An operating model perspective focuses on how an organization delivers value through its structure, processes, and resources, while a replacement model focuses on the optimal timing for replacing assets like equipment or personnel due to deterioration or failure. The operating model is about optimizing ongoing operations, while replacement models are about addressing specific instances of asset renewal.
Operating Model Perspective
- Definition: An operating model describes how an organization functions to achieve its strategic goals. It defines the key processes, capabilities, structure, and technology needed to deliver value to customers and stakeholders.
- Focus: Optimizing the overall way an organization operates, including how it delivers products or services, manages resources, and makes decisions.
- Examples: A modern operating model might include elements like agile teams, cloud-based infrastructure, and data-driven decision making.
- Key Questions: What are the core capabilities needed?
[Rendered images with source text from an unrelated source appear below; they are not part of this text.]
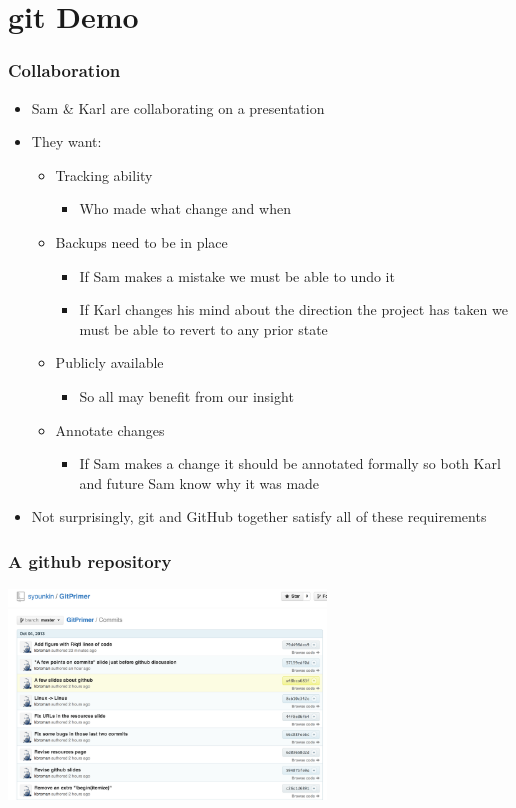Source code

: \documentclass[handout,13pt,compress,c]{beamer}
\newcommand{\bi}{\begin{itemize}}
\newcommand{\ei}{\end{itemize}}
\begin{document}
\section{git Demo}
\begin{frame}[fragile]
\frametitle{Collaboration}
\bi
\item Sam \& Karl are collaborating on a presentation
\item They want:
\bi
\item Tracking ability
\bi\item Who made what change and when\ei
\item Backups need to be in place
\bi\item If Sam makes a mistake we must be able to undo it
\item If Karl changes his mind about the direction the project has taken we must be able to revert to any prior state
\ei
\item Publicly available
\bi\item So all may benefit from our insight\ei
\item Annotate changes
\bi\item If Sam makes a change it should be annotated formally so both Karl and future Sam know why it was made\ei
\ei
\item Not surprisingly, git and GitHub together satisfy all of these requirements
\ei
\end{frame}

\begin{frame}
\frametitle{A github repository}

\vfill
\includegraphics[height=2.2in]{list_of_commits.png}
\end{frame}
\end{document}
How do we structure ourselves to deliver value? What processes are critical?
- Goals:Improve efficiency, effectiveness, and adaptability, while also enabling strategy execution and growth.
Replacement Model Perspective
- Definition:A replacement model focuses on the optimal timing for replacing resources, including personnel.
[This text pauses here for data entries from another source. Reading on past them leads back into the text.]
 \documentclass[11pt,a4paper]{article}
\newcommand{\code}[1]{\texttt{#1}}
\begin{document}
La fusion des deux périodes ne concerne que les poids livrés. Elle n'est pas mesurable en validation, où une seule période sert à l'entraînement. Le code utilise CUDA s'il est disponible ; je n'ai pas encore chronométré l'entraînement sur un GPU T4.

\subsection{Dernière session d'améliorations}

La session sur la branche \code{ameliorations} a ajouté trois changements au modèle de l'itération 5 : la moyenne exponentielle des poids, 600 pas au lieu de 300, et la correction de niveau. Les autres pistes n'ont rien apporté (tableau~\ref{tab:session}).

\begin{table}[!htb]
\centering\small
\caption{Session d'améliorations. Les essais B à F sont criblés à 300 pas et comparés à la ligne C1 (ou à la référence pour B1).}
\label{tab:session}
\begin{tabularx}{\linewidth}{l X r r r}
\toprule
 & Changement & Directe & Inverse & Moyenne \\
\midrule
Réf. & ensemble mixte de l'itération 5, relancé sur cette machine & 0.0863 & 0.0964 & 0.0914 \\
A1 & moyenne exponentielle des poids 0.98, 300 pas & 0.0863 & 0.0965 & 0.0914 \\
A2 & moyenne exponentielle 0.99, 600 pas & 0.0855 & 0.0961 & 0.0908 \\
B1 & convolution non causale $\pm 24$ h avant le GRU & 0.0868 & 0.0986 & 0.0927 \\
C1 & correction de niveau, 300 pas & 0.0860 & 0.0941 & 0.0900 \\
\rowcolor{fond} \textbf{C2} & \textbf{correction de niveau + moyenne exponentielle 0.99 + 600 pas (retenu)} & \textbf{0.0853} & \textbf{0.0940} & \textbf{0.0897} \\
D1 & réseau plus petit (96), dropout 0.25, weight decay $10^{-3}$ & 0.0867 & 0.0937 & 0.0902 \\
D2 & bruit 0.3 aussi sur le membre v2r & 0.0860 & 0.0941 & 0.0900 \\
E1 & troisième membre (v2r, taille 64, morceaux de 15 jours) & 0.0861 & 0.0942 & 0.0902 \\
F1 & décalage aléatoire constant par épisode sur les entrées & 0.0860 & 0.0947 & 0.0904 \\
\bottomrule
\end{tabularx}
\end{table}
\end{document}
- Focus: Analyzing how to deliver the same value or better by replacing resources with automated substitutes that minimize overall costs or maximize efficiency.
- Examples: Deciding when and how to replace employees with automation or agents as retirement or performance issues occur, or slow hiring.
- Key Questions: When and how should a resource be replaced to minimize costs and minimize disruptions? What are the risks of keeping a resource versus replacing it?
- Goals:Minimize costs, improve reliability, and ensure the continued operation and delivery of essential services.
Key Differences
- Scope:Operating models address the entire organization and its operations, while replacement models focus on individual assets or personnel.
- Time Horizon:Operating models are concerned with ongoing operations, while replacement models focus on specific points in time when assets are replaced.
- Decision Type: Operating model decisions are strategic and structural, while replacement decisions are often tactical and operational.
- Objectives: Operating model decisions aim to optimize overall performance, while replacement decisions aim to optimize the cost and performance of individual assets.
A key reason the operating model becomes more powerful with AI is that it allows teams to do significantly more, and do it better, with the resources you have and those you add. AI can assist with specific tasks, streamline workflows, and handle much of the manual coordination that slows down delivery. Even more powerfully, it can generate new tools and systems to automate these processes end-to-end. When you understand how your organization fits together—across systems, roles, and processes—you’re in a better position to unlock new levels of scale and quality.